The Louvin Brothers-Satan Is Real


The Louvin Brothers were a country duo hailing from Alabama, brothers Charlie and Ira Loudermilk began their career in the late 1940's heavily influenced by gospel music, traditional country and bluegrass music. From 1955 through until 1963 the duo were a permanent fixture on the country charts and were popular members of the Grand Ole Opry. They cut some great singles on MGM and Capitol, their Capitol recordings were their most successful including You're Running Wild, When I Stop Dreaming and the C&W number 1 I Don't Believe You've Met My Baby.

Their most significant recording and probably their most influential was the album Satan Is Real which was released in November 1959. In the words of Bob Dylan this album resonates with stark beauty, for me it's beauty comes equally from it's tortured tone and it's redemptive pursuit. The Louvin Brothers are compelling in their ability to convey the message of belief in a higher power and the pervasiveness of a darker force. The album is uncompromising in it's message, it's a personal and quite moving record. The title track is simply amazing the brothers' voices so impassioned, the opening chorus is followed by a sermon delivered by Ira demanding that we recognise the existence of darker forces. There's A Higher Power is joyful and optimistic, rejoicing in the knowledge of a higher power, A Christian Life celebrates the choice of pious living whilst despairing that others haven't joined the narrators path.

Songs like The Kneeling Drunkards Plea, The Drunkards Doom and Satan's Jeweled Crown set themselves apart from other gospel songs in that they reflected a darkness and a sense of hopelessness whilst also offering a sense of redemption and a way forward through the Christian spirit. I'm not religious I find the album powerful in it's message of hope, that the human spirit can reach low depths but there is always a way forward and I think that sense of hope that dwells in these songs transcends religion.

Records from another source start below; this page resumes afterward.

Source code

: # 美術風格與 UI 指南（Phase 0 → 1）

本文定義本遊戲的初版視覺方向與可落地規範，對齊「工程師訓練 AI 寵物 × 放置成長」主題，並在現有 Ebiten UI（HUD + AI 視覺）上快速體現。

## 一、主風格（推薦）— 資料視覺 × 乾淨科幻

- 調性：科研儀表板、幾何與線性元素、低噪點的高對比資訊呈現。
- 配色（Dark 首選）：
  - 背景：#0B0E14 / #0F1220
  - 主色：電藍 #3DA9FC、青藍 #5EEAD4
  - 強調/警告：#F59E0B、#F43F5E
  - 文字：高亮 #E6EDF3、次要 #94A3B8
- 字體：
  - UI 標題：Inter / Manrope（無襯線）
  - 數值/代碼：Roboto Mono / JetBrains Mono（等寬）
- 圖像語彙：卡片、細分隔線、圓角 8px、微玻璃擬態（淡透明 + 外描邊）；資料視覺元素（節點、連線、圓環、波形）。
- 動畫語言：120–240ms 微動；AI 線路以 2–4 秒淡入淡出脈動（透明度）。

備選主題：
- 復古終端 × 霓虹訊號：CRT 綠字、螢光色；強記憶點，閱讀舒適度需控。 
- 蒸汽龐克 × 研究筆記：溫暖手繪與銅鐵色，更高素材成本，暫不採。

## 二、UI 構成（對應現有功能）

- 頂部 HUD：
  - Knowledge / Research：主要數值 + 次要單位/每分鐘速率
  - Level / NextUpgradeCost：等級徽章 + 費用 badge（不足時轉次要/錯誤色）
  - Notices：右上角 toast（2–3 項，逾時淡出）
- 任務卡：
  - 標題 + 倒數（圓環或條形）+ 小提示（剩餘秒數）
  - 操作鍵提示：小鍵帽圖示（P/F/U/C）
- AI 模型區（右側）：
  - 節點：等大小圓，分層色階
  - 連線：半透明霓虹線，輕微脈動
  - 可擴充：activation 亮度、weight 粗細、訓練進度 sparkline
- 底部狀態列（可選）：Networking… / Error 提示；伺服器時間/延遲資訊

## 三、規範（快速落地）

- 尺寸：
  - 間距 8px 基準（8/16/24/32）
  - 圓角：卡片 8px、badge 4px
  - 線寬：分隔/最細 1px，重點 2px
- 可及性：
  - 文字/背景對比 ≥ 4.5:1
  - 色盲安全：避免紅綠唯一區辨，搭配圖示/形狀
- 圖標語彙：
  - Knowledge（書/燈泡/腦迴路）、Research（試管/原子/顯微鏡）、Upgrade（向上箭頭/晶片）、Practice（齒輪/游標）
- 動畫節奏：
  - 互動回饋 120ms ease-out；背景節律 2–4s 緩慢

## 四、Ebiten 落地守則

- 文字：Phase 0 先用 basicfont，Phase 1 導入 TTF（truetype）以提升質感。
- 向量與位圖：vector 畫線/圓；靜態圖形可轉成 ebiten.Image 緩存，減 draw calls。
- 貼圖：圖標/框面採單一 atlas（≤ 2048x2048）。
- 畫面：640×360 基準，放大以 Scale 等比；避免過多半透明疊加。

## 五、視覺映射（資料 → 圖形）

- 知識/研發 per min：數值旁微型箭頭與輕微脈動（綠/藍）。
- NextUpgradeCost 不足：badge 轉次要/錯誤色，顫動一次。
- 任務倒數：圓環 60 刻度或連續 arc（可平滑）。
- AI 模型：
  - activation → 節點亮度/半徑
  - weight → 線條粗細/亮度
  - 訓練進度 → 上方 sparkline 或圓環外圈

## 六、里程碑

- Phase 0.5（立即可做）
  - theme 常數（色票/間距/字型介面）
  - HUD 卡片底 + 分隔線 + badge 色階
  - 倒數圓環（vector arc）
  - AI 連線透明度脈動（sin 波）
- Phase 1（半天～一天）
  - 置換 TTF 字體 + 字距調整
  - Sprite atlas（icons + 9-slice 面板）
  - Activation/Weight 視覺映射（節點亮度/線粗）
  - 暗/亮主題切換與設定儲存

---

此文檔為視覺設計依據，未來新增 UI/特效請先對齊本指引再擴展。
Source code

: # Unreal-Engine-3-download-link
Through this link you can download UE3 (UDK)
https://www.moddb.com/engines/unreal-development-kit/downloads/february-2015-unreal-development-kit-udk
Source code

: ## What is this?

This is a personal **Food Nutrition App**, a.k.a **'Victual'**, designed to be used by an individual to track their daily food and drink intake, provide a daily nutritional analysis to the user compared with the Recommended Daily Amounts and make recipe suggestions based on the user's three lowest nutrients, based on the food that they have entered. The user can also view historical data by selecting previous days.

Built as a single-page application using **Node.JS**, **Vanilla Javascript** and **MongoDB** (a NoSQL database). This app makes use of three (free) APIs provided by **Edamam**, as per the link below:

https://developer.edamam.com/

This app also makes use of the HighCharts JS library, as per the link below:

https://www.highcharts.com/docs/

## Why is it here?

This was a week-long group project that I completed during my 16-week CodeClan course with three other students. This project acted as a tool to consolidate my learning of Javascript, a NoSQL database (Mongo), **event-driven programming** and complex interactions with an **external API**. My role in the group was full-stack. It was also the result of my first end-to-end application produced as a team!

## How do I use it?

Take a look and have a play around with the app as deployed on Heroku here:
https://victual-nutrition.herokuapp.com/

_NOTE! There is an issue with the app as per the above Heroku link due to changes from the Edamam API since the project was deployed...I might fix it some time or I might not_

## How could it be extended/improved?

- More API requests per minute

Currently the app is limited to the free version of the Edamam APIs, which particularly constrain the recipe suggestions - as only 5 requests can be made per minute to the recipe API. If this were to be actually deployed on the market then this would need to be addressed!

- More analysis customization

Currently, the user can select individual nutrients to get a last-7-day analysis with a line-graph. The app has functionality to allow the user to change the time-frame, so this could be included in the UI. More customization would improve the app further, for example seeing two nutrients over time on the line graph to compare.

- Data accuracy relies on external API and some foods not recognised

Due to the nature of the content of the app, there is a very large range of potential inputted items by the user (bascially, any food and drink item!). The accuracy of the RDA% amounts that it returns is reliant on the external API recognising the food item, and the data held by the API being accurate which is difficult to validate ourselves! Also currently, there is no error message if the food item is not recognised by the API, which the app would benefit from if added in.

One of the most interesting aspects of the album is the album cover, designed by Ira Louvin it features a 12 foot plywood rendition of the devil, the brothers are surrounded by rocks and apparently hidden tyres that have been soaked in kerosene and set on fire. I heard somewhere I think it may have been on Bob Dylans' Theme Time Radio show that it started to rain and the kerosene soaked rocks started to explode! The influence of the album spread into the mainstream in the late 60's when The Byrds covered The Christian Life for their Sweetheart of the Rodeo album in 1968. Another interesting side fact is that Ira and Charlie's cousin was famed Nashville songwriter John D Loudermilk.